* **What you have to do**
This task calls for copying each line below that contains "código".

* **Exercise data**
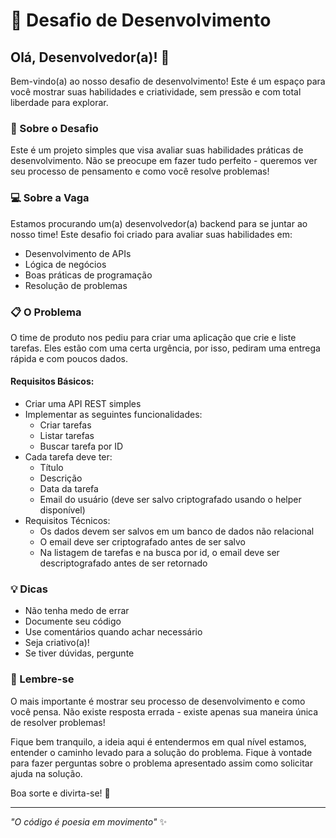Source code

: # 🚀 Desafio de Desenvolvimento

## Olá, Desenvolvedor(a)! 👋

Bem-vindo(a) ao nosso desafio de desenvolvimento! Este é um espaço para você mostrar suas habilidades e criatividade, sem pressão e com total liberdade para explorar.

### 🎯 Sobre o Desafio

Este é um projeto simples que visa avaliar suas habilidades práticas de desenvolvimento. Não se preocupe em fazer tudo perfeito - queremos ver seu processo de pensamento e como você resolve problemas!

### 💻 Sobre a Vaga

Estamos procurando um(a) desenvolvedor(a) backend para se juntar ao nosso time! Este desafio foi criado para avaliar suas habilidades em:

- Desenvolvimento de APIs
- Lógica de negócios
- Boas práticas de programação
- Resolução de problemas

### 📋 O Problema

O time de produto nos pediu para criar uma aplicação que crie e liste tarefas. Eles estão com uma certa urgência, por isso, pediram uma entrega rápida e com poucos dados.

#### Requisitos Básicos:

- Criar uma API REST simples
- Implementar as seguintes funcionalidades:
  - Criar tarefas
  - Listar tarefas
  - Buscar tarefa por ID
- Cada tarefa deve ter:
  - Título
  - Descrição
  - Data da tarefa
  - Email do usuário (deve ser salvo criptografado usando o helper disponível)
- Requisitos Técnicos:
  - Os dados devem ser salvos em um banco de dados não relacional
  - O email deve ser criptografado antes de ser salvo
  - Na listagem de tarefas e na busca por id, o email deve ser descriptografado antes de ser retornado

### 💡 Dicas

- Não tenha medo de errar
- Documente seu código
- Use comentários quando achar necessário
- Seja criativo(a)!
- Se tiver dúvidas, pergunte

### 🎨 Lembre-se

O mais importante é mostrar seu processo de desenvolvimento e como você pensa. Não existe resposta errada - existe apenas sua maneira única de resolver problemas!

Fique bem tranquilo, a ideia aqui é entendermos em qual nível estamos, entender o caminho levado para a solução do problema. Fique à vontade para fazer perguntas sobre o problema apresentado assim como solicitar ajuda na solução.

Boa sorte e divirta-se! 🎉

---

_"O código é poesia em movimento"_ ✨

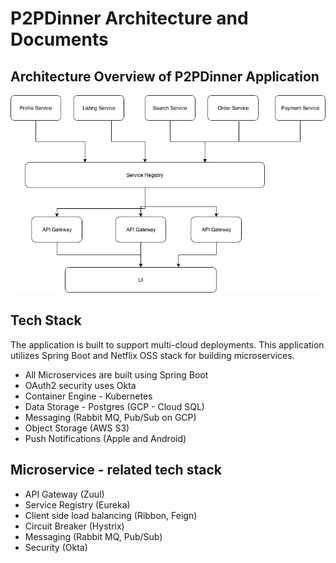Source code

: # P2PDinner Architecture and Documents

## Architecture Overview of P2PDinner Application

![Image of P2PDinner Architecture](https://github.com/rajanikanthy/p2pdinner-architecture/blob/master/P2PDinner-Highlevel-Design.jpg)

## Tech Stack

The application is built to support multi-cloud deployments. This application utilizes Spring Boot and Netflix OSS stack for building microservices.

- All Microservices are built using Spring Boot
- OAuth2 security uses Okta
- Container Engine - Kubernetes
- Data Storage - Postgres (GCP - Cloud SQL)
- Messaging (Rabbit MQ, Pub/Sub on GCP)
- Object Storage (AWS S3)
- Push Notifications (Apple and Android)

## Microservice - related tech stack

- API Gateway (Zuul)
- Service Registry (Eureka)
- Client side load balancing (Ribbon, Feign)
- Circuit Breaker (Hystrix)
- Messaging (Rabbit MQ, Pub/Sub)
- Security (Okta)
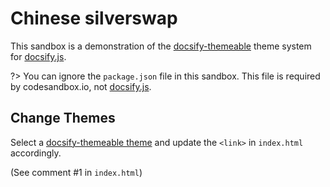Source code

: # Chinese silverswap

This sandbox is a demonstration of the [docsify-themeable](https://jhildenbiddle.github.io/docsify-themeable/) theme system for [docsify.js](https://docsify.js.org/).

?> You can ignore the `package.json` file in this sandbox. This file is required by codesandbox.io, not [docsify.js](https://docsify.js.org/).

## Change Themes

Select a [docsify-themeable theme](https://jhildenbiddle.github.io/docsify-themeable/#/themes) and update the `<link>` in `index.html` accordingly.

(See comment #1 in `index.html`)
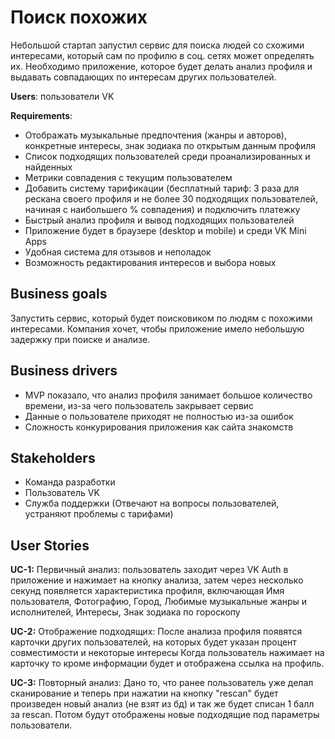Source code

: Поиск похожих
=======

Небольшой стартап запустил сервис для поиска людей со схожими интересами,
который сам по профилю в соц. сетях может определять их. Необходимо приложение,
которое будет делать анализ профиля и выдавать совпадающих по интересам других пользователей.

**Users**: пользователи VK

**Requirements**:

* Отображать музыкальные предпочтения (жанры и авторов), конкретные интересы, знак зодиака по открытым данным профиля
* Список подходящих пользователей среди проанализированных и найденных
* Метрики совпадения с текущим пользователем
* Добавить систему тарификации (бесплатный тариф: 3 раза для рескана своего профиля и не более 30 подходящих
  пользователей, начиная с
  наибольшего % совпадения) и подключить платежку
* Быстрый анализ профиля и вывод подходящих пользователей
* Приложение будет в браузере (desktop и mobile) и среди VK Mini Apps
* Удобная система для отзывов и неполадок
* Возможность редактирования интересов и выбора новых

Business goals
-----------
Запустить сервис, который будет поисковиком по людям с похожими интересами.
Компания хочет, чтобы приложение имело небольшую задержку при поиске и анализе.


Business drivers
-----------

* MVP показало, что анализ профиля занимает большое количество времени, из-за чего пользователь закрывает сервис
* Данные о пользователе приходят не полностью из-за ошибок
* Сложность конкурирования приложения как сайта знакомств

Stakeholders
-----------

* Команда разработки
* Пользователь VK
* Служба поддержки (Отвечают на вопросы пользователей, устраняют проблемы с тарифами)

User Stories
-----------
**UC-1:** Первичный анализ:
пользователь заходит через VK Auth в приложение и нажимает на кнопку анализа, затем через несколько секунд появляется
характеристика профиля, включающая Имя пользователя, Фотографию, Город, Любимые музыкальные жанры и исполнителей,
Интересы, Знак зодиака по гороскопу

**UC-2:** Отображение подходящих:
После анализа профиля появятся карточки других пользователей, на которых будет указан процент совместимости и некоторые
интересы
Когда пользователь нажимает на карточку то кроме информации будет и отображена ссылка на профиль.

**UC-3:** Повторный анализ:
Дано то, что ранее пользователь уже делал сканирование и теперь при нажатии на кнопку "rescan" будет произведен новый
анализ (не взят из бд) и так же будет списан 1 балл за rescan. Потом будут отображены новые подходящие под параметры
пользователи.
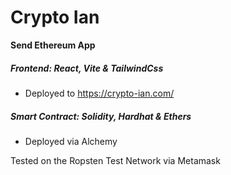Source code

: # Crypto Ian
**Send Ethereum App**

 
##### Frontend: React, Vite & TailwindCss
- Deployed to https://crypto-ian.com/


##### Smart Contract: Solidity, Hardhat & Ethers
- Deployed via Alchemy

Tested on the Ropsten Test Network via Metamask
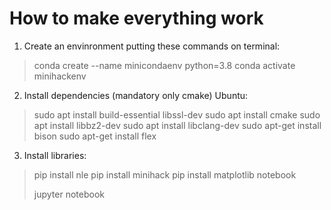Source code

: # How to make everything work

1. Create an envinronment putting these commands on terminal:

> conda create --name minicondaenv python=3.8
> conda activate minihackenv

2. Install dependencies (mandatory only cmake) Ubuntu:


> sudo apt install build-essential libssl-dev 
> sudo apt install cmake
> sudo apt install libbz2-dev 
> sudo apt install libclang-dev 
> sudo apt-get install bison 
> sudo apt-get install flex

3. Install libraries:

> pip install nle
> pip install minihack
> pip install matplotlib notebook
> 
> jupyter notebook

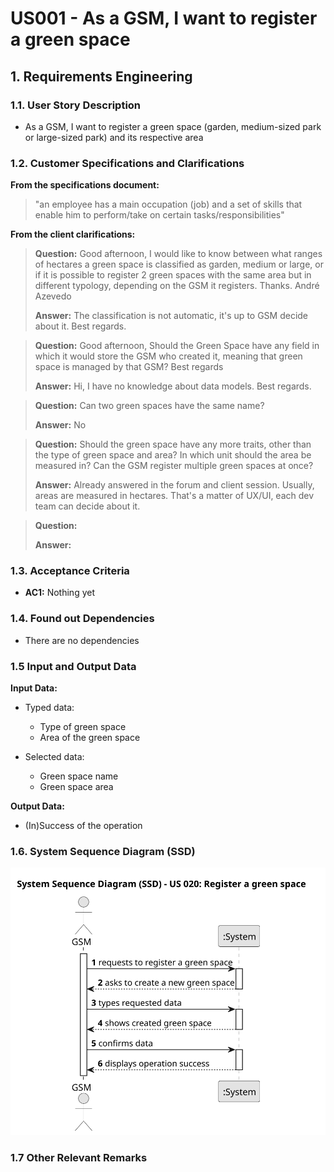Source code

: # US001 - As a GSM, I want to register a green space 


## 1. Requirements Engineering

### 1.1. User Story Description

- As a GSM, I want to register a green space (garden, medium-sized park or large-sized park) and its respective area

### 1.2. Customer Specifications and Clarifications

**From the specifications document:**

> "an employee has a main occupation (job) and a set of skills that enable him to perform/take on certain tasks/responsibilities"


**From the client clarifications:**

> **Question:** Good afternoon, I would like to know between what ranges of hectares a green space is classified as garden, medium or large, or if it is possible to register 2 green spaces with the same area but in different typology, depending on the GSM it registers.
Thanks.
André Azevedo
> 
> **Answer:** The classification is not automatic, it's up to GSM decide about it.
Best regards.

> **Question:** Good afternoon,
Should the Green Space have any field in which it would store the GSM who created it, meaning that green space is managed by that GSM?
Best regards
> 
> **Answer:** Hi,
I have no knowledge about data models.
Best regards.

> **Question:** Can two green spaces have the same name?
>
> **Answer:** No
 
> **Question:** Should the green space have any more traits, other than the type of green space and area?
In which unit should the area be measured in?
Can the GSM register multiple green spaces at once?
> 
> **Answer:** Already answered in the forum and client session.
Usually, areas are measured in hectares.
That's a matter of UX/UI, each dev team can decide about it.
 
> **Question:**
>
> **Answer:**





### 1.3. Acceptance Criteria

* **AC1:** Nothing yet

### 1.4. Found out Dependencies

* There are no dependencies
### 1.5 Input and Output Data

**Input Data:**

* Typed data:

  * Type of green space
  * Area of the green space

* Selected data:

  * Green space name
  * Green space area


**Output Data:**

* (In)Success of the operation

### 1.6. System Sequence Diagram (SSD)

![us020-system-sequence-diagram.svg](svg%2Fus020-system-sequence-diagram.svg)

### 1.7 Other Relevant Remarks
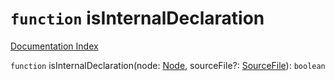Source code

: # `function` isInternalDeclaration

[Documentation Index](../README.md)

`function` isInternalDeclaration(node: [Node](../private.interface.Node/README.md), sourceFile?: [SourceFile](../private.interface.SourceFile/README.md)): `boolean`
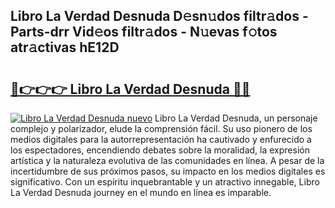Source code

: ## Libro La Verdad Desnuda D𝚎sn𝚞dos filtr𝚊dos - Parts-drr Vid𝚎os filtr𝚊dos - N𝚞evas f𝚘tos atr𝚊ctivas hE12D

# <h2><a href="http://mb7alx.tromn.icu/?c=Libro+La+Verdad+Desnuda">🔗👉👉👉 Libro La Verdad Desnuda 🔗🔗</a></h2>

[![Libro La Verdad Desnuda nuevo](https://i.imgur.com/pEAQMta.gif)](http://mb7alx.tromn.icu/?c=Libro+La+Verdad+Desnuda)
Libro La Verdad Desnuda, un personaje complejo y polarizador, elude la comprensión fácil. Su uso pionero de los medios digitales para la autorrepresentación ha cautivado y enfurecido a los espectadores, encendiendo debates sobre la moralidad, la expresión artística y la naturaleza evolutiva de las comunidades en línea. A pesar de la incertidumbre de sus próximos pasos, su impacto en los medios digitales es significativo. Con un espíritu inquebrantable y un atractivo innegable, Libro La Verdad Desnuda journey en el mundo en línea es imparable.
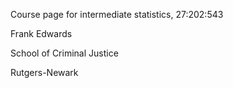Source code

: Course page for intermediate statistics, 27:202:543

Frank Edwards

School of Criminal Justice

Rutgers-Newark
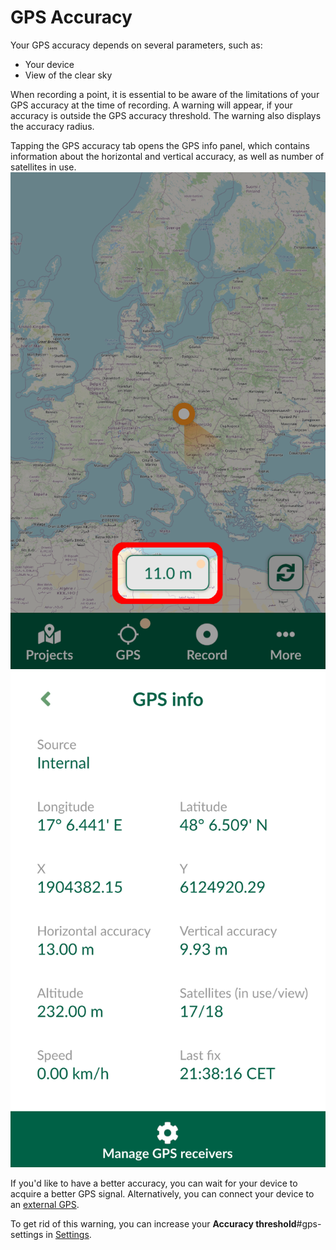 # GPS Accuracy

Your GPS accuracy depends on several parameters, such as:
- Your device
- View of the clear sky

When recording a point, it is essential to be aware of the limitations of your GPS accuracy at the time of recording. A warning will appear, if your accuracy is outside the GPS accuracy threshold. The warning also displays the accuracy radius.

Tapping the GPS accuracy tab opens the GPS info panel, which contains information about the horizontal and vertical accuracy, as well as number of satellites in use.
![gps info](./input-gps2.png)
![gps info](./input-gps-info.png)

If you'd like to have  a better accuracy, you can wait for your device to acquire a better GPS signal. Alternatively, you can connect your device to an [external GPS](./external_gps.md).

To get rid of this warning, you can increase your **Accuracy threshold**#gps-settings in [Settings](./input_ui.md#gps-settings).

* **Answer**
- Documente seu código
_"O código é poesia em movimento"_ ✨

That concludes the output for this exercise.